Rendered images with source text
=== Section Start ===

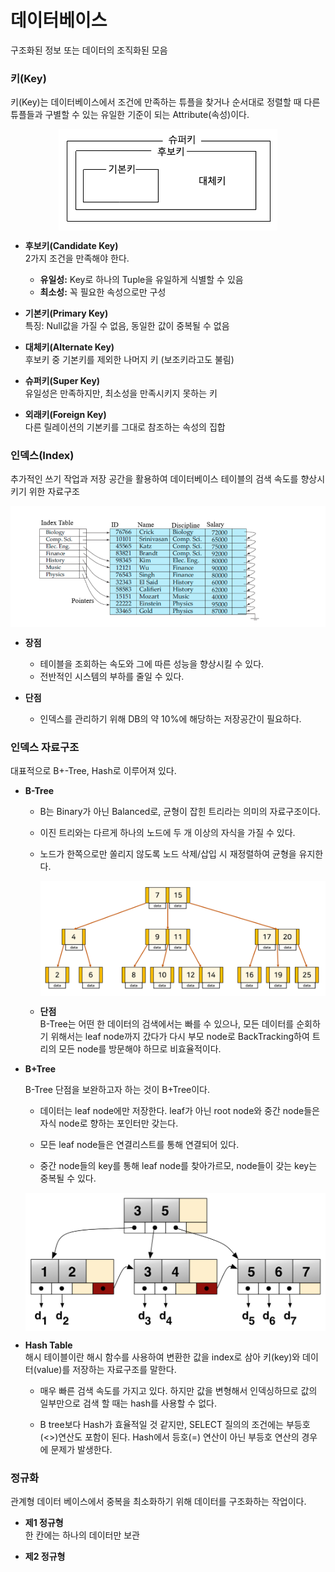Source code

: # 데이터베이스

구조화된 정보 또는 데이터의 조직화된 모음

### 키(Key)

키(Key)는 데이터베이스에서 조건에 만족하는 튜플을 찾거나 순서대로 정렬할 때 다른 튜플들과 구별할 수 있는 유일한 기준이 되는 Attribute(속성)이다.

  <p align="center"><img src='.\images\keys.png' align="center" width=350><p>

- **후보키(Candidate Key)**<br>
  2가지 조건을 만족해야 한다.<br>

  - **유일성:** Key로 하나의 Tuple을 유일하게 식별할 수 있음
  - **최소성:** 꼭 필요한 속성으로만 구성

- **기본키(Primary Key)**<br>
  특징: Null값을 가질 수 없음, 동일한 값이 중복될 수 없음

- **대체키(Alternate Key)**<br>
  후보키 중 기본키를 제외한 나머지 키 (보조키라고도 불림)

- **슈퍼키(Super Key)**<br>
  유일성은 만족하지만, 최소성을 만족시키지 못하는 키

- **외래키(Foreign Key)**<br>
  다른 릴레이션의 기본키를 그대로 참조하는 속성의 집합

### 인덱스(Index)

추가적인 쓰기 작업과 저장 공간을 활용하여 데이터베이스 테이블의 검색 속도를 향상시키기 위한 자료구조

  <p align="center"><img src='.\images\index.png' align="center" width=600><p>

- **장점**<br>

  - 테이블을 조회하는 속도와 그에 따른 성능을 향상시킬 수 있다.
  - 전반적인 시스템의 부하를 줄일 수 있다.

- **단점**<br>
  - 인덱스를 관리하기 위해 DB의 약 10%에 해당하는 저장공간이 필요하다.

### 인덱스 자료구조

대표적으로 B+-Tree, Hash로 이루어져 있다.

- **B-Tree**<br>

  - B는 Binary가 아닌 Balanced로, 균형이 잡힌 트리라는 의미의 자료구조이다.<br>
  - 이진 트리와는 다르게 하나의 노드에 두 개 이상의 자식을 가질 수 있다.<br>
  - 노드가 한쪽으로만 쏠리지 않도록 노드 삭제/삽입 시 재정렬하여 균형을 유지한다.

    <p align="center"><img src='.\images\b-tree.png' align="center" width=600><p>

  - **단점**<br>
    B-Tree는 어떤 한 데이터의 검색에서는 빠를 수 있으나, 모든 데이터를 순회하기 위해서는 leaf node까지 갔다가 다시 부모 node로 BackTracking하여 트리의 모든 node를 방문해야 하므로 비효율적이다.

- **B+Tree**<br>

  B-Tree 단점을 보완하고자 하는 것이 B+Tree이다.

  - 데이터는 leaf node에만 저장한다. leaf가 아닌 root node와 중간 node들은 자식 node로 향하는 포인터만 갖는다.

  - 모든 leaf node들은 연결리스트를 통해 연결되어 있다.
  - 중간 node들의 key를 통해 leaf node를 찾아가르모, node들이 갖는 key는 중복될 수 있다.

  <p align="center"><img src='.\images\b+tree.png' align="center" width=500><p>

- **Hash Table**<br>
  해시 테이블이란 해시 함수를 사용하여 변환한 값을 index로 삼아 키(key)와 데이터(value)를 저장하는 자료구조를 말한다.

  - 매우 빠른 검색 속도를 가지고 있다. 하지만 값을 변형해서 인덱싱하므로 값의 일부만으로 검색 할 때는 hash를 사용할 수 없다.

  - B tree보다 Hash가 효율적일 것 같지만, SELECT 질의의 조건에는 부등호(<>)연산도 포함이 된다. Hash에서 등호(=) 연산이 아닌 부등호 연산의 경우에 문제가 발생한다.

### 정규화

관계형 데이터 베이스에서 중복을 최소화하기 위해 데이터를 구조화하는 작업이다.

- **제1 정규형**<br>
  한 칸에는 하나의 데이터만 보관

- **제2 정규형**<br>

=== Section End ===

• _REQUIREMENT_
Go through the records line by line and give the number of lines with the string "center" in them, stating nothing else.

• _RESPONSE TO THE TASK_
4